Every line containing "value" should be copied out. Go through the entries and find them.

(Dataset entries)
______
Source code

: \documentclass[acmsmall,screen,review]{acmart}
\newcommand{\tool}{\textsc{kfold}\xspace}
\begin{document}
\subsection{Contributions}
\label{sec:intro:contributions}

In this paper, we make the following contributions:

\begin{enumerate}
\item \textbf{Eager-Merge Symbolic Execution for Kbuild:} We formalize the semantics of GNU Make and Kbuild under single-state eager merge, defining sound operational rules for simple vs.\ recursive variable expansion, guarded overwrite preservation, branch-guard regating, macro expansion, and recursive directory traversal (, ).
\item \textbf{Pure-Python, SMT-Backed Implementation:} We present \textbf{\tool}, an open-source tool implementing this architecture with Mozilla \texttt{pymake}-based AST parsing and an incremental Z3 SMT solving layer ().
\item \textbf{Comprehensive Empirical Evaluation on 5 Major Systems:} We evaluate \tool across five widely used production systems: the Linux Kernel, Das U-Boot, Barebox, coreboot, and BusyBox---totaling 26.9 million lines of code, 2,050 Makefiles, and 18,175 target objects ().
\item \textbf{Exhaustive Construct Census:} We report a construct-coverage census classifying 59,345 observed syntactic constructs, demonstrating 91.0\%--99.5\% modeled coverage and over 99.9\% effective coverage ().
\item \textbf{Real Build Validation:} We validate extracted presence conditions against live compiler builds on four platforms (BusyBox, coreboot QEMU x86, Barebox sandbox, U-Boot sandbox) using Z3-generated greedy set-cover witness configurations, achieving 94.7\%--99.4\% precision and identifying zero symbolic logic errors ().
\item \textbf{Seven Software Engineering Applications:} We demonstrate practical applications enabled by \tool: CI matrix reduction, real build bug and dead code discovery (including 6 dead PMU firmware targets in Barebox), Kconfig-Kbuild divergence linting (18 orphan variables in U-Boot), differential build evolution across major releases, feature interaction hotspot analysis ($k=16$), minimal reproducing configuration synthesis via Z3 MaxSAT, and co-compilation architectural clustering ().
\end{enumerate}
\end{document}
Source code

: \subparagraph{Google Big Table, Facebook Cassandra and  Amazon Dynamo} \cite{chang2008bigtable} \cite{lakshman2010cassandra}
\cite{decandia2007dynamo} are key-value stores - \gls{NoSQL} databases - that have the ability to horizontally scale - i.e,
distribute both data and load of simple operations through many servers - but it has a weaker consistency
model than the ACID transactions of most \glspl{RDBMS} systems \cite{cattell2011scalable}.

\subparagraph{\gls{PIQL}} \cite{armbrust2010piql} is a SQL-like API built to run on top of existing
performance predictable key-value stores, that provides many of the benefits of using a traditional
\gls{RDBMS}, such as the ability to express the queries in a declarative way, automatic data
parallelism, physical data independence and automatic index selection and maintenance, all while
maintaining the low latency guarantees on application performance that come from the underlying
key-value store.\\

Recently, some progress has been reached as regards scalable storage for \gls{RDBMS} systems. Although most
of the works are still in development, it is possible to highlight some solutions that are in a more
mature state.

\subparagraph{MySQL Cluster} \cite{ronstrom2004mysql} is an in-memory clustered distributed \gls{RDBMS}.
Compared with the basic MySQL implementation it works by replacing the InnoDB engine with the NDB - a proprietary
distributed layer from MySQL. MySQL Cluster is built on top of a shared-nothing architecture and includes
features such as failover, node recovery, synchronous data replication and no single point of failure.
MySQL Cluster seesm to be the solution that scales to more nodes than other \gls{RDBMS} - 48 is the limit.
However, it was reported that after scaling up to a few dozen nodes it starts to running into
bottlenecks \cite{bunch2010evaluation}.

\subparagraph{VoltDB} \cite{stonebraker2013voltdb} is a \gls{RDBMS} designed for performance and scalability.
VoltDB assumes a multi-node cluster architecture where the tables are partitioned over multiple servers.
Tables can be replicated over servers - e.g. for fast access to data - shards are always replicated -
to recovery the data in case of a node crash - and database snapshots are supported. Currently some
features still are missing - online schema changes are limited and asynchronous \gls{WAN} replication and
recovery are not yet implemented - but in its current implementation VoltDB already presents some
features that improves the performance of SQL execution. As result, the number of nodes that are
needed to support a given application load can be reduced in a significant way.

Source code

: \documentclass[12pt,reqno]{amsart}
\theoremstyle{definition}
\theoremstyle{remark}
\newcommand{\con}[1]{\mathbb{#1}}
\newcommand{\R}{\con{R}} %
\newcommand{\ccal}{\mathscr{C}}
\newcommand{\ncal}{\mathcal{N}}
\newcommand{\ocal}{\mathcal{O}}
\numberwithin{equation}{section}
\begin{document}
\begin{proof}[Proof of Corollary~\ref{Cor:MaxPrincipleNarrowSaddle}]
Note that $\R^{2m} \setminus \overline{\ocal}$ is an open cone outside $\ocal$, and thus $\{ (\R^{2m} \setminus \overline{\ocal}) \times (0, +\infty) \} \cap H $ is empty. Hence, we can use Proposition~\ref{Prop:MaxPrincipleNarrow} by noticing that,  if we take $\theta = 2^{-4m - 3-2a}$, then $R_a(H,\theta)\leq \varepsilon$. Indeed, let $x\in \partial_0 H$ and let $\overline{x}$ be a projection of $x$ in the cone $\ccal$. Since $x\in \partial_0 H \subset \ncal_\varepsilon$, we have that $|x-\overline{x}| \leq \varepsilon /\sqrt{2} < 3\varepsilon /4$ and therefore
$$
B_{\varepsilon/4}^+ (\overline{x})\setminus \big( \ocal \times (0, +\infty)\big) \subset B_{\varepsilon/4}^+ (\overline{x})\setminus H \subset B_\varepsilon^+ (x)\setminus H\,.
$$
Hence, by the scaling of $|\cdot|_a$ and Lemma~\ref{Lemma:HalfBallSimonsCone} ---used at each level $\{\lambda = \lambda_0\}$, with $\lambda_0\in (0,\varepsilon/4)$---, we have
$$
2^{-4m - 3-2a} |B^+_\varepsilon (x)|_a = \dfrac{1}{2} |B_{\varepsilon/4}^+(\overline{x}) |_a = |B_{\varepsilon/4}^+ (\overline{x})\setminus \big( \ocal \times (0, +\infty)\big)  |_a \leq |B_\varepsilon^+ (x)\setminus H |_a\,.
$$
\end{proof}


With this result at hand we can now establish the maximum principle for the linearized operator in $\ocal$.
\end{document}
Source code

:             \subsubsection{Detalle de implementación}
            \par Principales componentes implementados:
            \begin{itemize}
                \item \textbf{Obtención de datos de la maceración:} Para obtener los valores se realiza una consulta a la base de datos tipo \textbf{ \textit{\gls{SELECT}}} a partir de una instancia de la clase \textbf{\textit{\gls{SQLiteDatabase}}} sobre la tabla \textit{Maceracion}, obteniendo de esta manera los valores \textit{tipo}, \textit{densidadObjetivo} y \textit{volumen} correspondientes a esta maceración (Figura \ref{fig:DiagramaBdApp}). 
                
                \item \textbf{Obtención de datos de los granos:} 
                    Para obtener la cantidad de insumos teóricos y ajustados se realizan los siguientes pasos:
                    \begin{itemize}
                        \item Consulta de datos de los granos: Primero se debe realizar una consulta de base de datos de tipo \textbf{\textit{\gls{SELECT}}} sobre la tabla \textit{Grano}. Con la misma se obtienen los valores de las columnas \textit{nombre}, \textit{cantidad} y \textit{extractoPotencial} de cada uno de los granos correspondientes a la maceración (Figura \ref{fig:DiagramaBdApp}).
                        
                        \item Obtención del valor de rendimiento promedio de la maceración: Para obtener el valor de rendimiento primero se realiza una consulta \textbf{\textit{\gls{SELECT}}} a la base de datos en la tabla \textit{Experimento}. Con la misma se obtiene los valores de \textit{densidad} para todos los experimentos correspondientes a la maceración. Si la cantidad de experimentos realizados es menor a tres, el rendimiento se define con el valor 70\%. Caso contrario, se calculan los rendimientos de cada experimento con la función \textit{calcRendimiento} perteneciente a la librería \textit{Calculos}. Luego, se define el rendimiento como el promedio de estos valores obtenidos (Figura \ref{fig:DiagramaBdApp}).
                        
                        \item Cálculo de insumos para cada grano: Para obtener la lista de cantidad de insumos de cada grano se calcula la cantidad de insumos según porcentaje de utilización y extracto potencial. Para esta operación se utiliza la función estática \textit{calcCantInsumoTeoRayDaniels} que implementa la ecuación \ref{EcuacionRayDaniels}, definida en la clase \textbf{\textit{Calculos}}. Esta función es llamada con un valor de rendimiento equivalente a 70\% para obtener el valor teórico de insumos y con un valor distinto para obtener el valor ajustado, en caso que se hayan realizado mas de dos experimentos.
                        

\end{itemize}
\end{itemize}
______
Written solution.
\cite{decandia2007dynamo} are key-value stores - \gls{NoSQL} databases - that have the ability to horizontally scale - i.e,
performance predictable key-value stores, that provides many of the benefits of using a traditional
key-value store.\\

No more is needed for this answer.